* [Stored data]

_ _ _ _ _ _ _

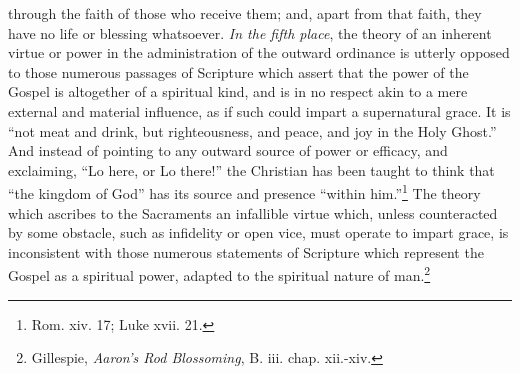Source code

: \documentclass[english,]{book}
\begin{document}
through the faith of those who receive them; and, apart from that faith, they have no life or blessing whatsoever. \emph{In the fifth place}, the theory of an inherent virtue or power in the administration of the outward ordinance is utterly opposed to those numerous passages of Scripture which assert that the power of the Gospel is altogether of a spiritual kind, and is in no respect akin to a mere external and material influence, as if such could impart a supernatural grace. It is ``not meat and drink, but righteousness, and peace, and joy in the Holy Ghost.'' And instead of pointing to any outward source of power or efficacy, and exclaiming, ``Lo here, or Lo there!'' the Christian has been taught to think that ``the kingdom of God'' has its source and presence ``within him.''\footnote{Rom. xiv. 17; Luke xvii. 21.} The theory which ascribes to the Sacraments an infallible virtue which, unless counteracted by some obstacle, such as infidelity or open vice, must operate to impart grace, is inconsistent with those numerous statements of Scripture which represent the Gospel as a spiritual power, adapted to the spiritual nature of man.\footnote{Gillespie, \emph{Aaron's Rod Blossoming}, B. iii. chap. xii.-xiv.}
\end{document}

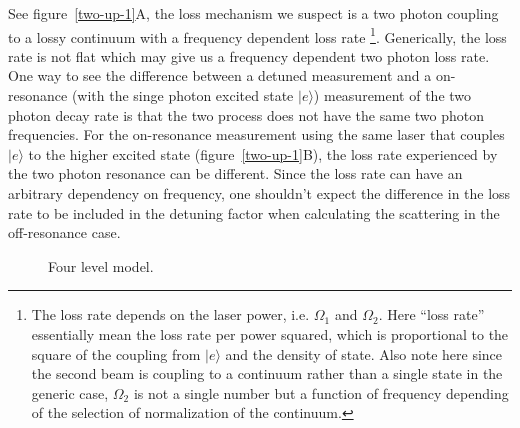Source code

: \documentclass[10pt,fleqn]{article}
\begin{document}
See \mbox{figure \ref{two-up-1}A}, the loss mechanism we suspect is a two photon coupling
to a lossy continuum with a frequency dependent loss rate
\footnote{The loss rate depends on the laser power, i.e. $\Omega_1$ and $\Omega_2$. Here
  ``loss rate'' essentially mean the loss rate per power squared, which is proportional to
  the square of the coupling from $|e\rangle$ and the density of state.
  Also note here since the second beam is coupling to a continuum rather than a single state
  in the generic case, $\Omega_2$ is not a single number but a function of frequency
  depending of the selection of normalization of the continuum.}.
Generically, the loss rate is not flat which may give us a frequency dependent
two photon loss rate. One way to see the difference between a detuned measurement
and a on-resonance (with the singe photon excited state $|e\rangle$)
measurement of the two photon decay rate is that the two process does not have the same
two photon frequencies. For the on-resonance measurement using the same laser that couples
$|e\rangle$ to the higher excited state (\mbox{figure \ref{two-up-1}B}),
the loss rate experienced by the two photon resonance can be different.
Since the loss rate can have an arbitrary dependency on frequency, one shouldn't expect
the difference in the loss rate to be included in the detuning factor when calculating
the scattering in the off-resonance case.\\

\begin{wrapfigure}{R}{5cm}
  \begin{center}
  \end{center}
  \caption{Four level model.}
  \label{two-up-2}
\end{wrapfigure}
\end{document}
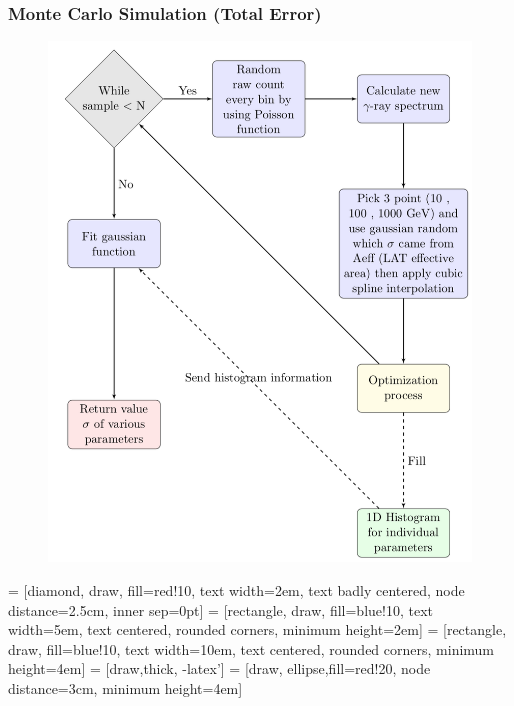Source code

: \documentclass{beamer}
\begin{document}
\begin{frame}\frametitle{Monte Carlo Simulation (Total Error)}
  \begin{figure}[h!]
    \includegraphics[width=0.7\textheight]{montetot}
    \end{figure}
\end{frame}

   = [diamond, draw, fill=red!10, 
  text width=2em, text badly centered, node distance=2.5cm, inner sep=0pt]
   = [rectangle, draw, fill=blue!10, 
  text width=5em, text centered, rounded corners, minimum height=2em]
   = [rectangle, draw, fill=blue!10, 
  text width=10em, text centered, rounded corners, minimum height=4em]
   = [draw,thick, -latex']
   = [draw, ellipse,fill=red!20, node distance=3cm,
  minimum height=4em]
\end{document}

_ _ _ _ _ _ _

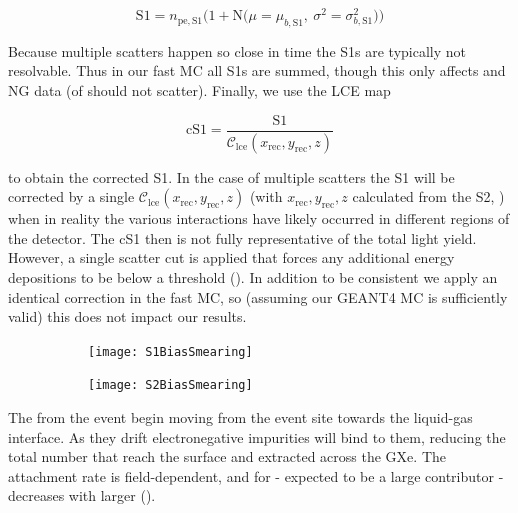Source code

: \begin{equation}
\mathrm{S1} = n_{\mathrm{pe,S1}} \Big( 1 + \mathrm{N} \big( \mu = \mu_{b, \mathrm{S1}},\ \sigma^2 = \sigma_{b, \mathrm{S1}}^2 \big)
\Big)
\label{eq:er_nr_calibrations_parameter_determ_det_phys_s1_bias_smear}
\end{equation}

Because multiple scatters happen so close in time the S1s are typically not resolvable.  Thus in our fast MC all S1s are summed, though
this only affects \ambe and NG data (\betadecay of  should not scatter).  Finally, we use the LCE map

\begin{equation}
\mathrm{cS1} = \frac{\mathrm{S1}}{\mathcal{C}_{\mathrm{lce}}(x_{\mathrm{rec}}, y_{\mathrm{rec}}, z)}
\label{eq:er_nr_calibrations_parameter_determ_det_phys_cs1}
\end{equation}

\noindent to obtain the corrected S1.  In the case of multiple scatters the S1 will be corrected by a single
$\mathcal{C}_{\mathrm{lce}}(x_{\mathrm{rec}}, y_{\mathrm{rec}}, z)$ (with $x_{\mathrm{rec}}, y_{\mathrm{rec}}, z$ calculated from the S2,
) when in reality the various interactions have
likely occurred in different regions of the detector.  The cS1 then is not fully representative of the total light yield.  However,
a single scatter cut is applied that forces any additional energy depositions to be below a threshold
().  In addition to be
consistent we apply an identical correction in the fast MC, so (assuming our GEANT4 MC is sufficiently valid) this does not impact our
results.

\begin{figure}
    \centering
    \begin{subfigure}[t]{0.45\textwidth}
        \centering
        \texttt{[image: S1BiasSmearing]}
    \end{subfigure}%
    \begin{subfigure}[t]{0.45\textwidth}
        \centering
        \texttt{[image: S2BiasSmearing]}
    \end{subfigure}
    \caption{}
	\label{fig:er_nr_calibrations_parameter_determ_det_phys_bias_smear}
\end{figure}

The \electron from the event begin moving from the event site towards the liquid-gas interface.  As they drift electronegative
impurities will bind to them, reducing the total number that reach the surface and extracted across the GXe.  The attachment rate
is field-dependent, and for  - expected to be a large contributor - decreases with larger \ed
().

_ _ _ _ _ _ _

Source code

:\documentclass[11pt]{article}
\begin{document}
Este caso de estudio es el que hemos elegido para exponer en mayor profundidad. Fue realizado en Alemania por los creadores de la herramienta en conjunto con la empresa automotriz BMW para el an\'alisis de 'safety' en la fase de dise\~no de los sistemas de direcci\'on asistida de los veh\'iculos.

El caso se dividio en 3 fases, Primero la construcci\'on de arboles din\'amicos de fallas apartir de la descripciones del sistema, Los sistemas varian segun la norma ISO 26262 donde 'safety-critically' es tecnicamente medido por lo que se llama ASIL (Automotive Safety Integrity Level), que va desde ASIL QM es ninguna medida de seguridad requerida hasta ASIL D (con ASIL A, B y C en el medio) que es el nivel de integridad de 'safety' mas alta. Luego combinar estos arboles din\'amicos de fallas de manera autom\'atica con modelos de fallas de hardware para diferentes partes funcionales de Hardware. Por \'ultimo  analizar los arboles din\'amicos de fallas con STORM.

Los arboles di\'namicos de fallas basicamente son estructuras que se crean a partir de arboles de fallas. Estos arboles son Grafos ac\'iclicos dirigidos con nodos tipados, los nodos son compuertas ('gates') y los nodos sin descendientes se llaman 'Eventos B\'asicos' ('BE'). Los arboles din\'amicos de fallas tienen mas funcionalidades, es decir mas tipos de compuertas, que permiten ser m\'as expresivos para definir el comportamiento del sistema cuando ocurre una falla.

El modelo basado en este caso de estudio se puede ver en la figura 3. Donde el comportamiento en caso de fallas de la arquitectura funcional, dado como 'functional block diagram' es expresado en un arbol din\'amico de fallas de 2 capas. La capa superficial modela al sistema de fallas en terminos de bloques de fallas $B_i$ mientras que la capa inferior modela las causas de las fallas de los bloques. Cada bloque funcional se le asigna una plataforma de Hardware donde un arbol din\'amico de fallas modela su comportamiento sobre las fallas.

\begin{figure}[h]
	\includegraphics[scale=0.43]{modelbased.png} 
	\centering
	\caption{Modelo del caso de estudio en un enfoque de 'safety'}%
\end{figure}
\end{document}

_ _ _ _ _ _ _

Select and copy every line from the records that includes the word "article".

* [Response]
: \documentclass[10pt,fleqn]{article}
:\documentclass[11pt]{article}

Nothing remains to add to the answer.